It will take a very high level of skill to do a good (ie, convincing) job extracting you from the background in that photo. There are several reasons:
1. There is softness of focus and subject or camera movement. This makes the borders between the subject and the background indistinct. Crisp borders are vastly easier to deal with.
2. There is veiling glare in the RHS of the image that bleeds into your dress and makes those areas less saturated / pastel. Even if someone does a decent extraction and places you against a background that isn't overexposed, your dress will look oddly pastel-like in the areas that had bleeding. That will have to be dealt with.
3. Hair is a complicated texture. It's most easily extracted from a simple, less textured background. Unfortunately, the background to some of your hair is vegetation, ie, another highly textured material. The OOF and movement blur make the extraction of hair from the background much more difficult than it would have been without these problems.
It will be easy for many people to perform a mediocre extraction / background replacement. In other words, you will likely see halos and other artifacts around you. It will be vastly more difficult to do a good job on this extraction.

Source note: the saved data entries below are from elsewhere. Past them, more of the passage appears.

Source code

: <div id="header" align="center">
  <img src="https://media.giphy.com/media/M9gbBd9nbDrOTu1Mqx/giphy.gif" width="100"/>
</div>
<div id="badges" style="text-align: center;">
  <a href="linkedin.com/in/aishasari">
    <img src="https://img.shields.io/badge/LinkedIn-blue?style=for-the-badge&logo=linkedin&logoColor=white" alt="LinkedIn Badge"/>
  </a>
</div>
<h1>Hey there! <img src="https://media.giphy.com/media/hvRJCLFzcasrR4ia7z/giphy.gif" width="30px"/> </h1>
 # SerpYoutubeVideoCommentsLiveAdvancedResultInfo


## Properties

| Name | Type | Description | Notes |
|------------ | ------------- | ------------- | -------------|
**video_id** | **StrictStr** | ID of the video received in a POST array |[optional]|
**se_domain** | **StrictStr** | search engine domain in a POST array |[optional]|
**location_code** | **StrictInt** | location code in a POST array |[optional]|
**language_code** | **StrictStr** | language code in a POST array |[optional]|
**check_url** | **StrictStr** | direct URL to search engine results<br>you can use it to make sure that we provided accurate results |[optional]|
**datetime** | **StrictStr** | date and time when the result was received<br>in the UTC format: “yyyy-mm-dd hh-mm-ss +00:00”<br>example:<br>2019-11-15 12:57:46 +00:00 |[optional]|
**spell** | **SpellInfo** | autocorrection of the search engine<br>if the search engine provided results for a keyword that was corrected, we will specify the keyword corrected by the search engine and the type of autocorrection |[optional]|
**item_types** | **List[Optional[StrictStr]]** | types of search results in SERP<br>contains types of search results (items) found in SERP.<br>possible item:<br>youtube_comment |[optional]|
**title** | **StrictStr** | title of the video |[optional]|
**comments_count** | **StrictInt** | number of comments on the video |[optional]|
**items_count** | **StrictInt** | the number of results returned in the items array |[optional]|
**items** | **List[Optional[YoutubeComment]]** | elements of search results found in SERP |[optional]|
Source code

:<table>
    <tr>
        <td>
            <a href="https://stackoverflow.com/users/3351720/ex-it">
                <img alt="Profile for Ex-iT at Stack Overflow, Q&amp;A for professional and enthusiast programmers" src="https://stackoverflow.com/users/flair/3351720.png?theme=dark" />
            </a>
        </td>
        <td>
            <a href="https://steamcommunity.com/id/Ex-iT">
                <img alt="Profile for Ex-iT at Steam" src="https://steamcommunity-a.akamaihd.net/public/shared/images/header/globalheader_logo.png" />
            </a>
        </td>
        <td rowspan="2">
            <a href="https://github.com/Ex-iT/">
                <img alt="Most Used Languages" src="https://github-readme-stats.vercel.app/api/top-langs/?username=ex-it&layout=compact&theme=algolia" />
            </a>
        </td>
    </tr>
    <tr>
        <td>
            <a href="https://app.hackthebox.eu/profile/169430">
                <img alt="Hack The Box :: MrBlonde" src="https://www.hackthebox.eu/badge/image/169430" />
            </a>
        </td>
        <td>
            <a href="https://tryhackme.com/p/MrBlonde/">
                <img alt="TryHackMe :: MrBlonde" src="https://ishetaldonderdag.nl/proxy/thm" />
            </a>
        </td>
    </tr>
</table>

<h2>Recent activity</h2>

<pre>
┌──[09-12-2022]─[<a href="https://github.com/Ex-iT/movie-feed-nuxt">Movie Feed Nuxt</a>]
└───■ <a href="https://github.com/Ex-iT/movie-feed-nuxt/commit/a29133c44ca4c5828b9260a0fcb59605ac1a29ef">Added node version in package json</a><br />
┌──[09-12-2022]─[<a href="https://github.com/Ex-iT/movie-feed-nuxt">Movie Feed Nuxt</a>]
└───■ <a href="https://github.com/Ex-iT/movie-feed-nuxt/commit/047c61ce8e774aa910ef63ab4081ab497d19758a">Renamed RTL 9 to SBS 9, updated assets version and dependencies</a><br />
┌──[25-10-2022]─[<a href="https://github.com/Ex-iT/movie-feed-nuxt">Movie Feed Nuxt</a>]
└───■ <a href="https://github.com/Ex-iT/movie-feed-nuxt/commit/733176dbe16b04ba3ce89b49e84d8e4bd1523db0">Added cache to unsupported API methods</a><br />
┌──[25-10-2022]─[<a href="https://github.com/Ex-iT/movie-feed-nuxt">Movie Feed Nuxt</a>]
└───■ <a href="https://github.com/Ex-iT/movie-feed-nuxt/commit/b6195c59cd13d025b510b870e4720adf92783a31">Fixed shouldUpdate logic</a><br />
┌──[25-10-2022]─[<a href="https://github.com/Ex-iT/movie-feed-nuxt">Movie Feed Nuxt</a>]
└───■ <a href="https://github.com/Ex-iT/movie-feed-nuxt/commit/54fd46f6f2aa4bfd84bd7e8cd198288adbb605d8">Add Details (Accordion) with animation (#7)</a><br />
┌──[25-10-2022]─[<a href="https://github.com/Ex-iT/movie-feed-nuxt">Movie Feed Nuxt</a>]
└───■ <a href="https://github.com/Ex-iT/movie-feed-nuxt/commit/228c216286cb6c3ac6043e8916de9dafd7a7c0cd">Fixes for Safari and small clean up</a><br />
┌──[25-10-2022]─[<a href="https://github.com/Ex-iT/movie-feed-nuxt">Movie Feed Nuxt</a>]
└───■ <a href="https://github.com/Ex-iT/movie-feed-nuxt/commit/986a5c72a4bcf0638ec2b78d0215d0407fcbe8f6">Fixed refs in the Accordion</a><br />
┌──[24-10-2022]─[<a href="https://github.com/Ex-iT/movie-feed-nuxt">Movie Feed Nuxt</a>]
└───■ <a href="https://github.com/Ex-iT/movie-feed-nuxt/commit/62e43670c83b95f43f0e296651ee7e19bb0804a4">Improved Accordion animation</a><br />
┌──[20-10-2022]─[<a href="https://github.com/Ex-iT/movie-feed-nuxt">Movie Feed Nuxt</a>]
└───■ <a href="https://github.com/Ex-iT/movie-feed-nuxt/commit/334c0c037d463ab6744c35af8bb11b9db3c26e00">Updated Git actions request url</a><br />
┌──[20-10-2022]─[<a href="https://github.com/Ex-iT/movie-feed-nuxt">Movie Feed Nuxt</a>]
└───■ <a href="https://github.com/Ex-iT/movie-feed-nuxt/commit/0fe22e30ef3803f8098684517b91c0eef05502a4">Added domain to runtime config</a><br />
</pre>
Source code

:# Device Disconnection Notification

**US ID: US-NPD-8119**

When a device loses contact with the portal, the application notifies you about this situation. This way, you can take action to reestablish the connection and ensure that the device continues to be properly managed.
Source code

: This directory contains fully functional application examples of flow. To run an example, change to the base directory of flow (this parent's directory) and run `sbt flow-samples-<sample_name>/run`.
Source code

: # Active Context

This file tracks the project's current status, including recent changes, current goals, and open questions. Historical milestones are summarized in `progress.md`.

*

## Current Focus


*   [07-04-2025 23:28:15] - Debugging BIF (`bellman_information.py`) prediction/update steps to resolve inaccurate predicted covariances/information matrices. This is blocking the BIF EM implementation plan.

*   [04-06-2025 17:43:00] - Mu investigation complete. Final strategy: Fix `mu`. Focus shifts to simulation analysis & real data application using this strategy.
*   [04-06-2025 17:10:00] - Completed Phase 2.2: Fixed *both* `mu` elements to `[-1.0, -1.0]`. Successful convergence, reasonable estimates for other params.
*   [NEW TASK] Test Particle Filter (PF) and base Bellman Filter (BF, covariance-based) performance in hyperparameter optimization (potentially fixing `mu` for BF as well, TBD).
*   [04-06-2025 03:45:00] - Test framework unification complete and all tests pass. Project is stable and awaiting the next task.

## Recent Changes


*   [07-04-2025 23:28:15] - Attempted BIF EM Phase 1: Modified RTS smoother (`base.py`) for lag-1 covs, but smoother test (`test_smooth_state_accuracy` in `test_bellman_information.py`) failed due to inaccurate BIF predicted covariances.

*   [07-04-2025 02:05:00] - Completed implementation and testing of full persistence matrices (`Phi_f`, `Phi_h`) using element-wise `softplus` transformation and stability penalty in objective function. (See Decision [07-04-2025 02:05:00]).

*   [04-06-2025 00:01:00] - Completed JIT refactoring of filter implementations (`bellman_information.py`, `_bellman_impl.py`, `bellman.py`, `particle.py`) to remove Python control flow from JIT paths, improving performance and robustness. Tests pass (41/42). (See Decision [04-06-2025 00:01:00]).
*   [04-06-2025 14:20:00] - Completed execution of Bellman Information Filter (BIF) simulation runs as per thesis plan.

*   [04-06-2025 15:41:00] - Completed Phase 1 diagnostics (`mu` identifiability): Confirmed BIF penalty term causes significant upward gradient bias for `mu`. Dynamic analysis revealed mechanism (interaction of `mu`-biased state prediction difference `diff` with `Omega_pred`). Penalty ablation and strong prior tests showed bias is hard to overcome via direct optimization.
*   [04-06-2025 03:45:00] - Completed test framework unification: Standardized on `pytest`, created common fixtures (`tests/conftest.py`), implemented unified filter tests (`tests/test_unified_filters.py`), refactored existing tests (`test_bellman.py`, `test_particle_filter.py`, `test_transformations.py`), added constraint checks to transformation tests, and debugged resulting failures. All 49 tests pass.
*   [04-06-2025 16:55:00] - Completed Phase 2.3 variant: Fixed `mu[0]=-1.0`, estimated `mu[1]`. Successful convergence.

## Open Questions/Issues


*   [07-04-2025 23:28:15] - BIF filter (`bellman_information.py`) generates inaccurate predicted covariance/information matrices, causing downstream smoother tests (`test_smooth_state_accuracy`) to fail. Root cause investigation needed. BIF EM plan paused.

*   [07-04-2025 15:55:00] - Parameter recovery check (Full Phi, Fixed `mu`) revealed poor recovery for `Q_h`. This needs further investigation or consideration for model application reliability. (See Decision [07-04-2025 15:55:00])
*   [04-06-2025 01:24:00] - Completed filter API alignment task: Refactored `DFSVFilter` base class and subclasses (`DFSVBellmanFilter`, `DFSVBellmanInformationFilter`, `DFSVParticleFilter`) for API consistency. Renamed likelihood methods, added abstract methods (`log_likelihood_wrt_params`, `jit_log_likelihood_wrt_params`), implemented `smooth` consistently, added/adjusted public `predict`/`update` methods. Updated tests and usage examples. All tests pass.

If you would like to see a short tutorial on extracting hair from a background, look at this video:
http://youtube.googleapis.com/v/0G4dSJrn9aU?fs=1&hl=en_US&fs=1&autoplay=1
It's for a commercial plugin, Topaz Re-mask that is designed to help people with this sort of task, but the general principles covered in that video are applicable to almost any method of extracting a subject from a background.
HTH,
Tom M
PS - One more issue: Part of the "background" (ie, vegetation) is actually in front of you and obscuring parts of your body. To remove this will require synthesizing credible fake skin under where the leaves currently are obscuring you. This can be quite difficult.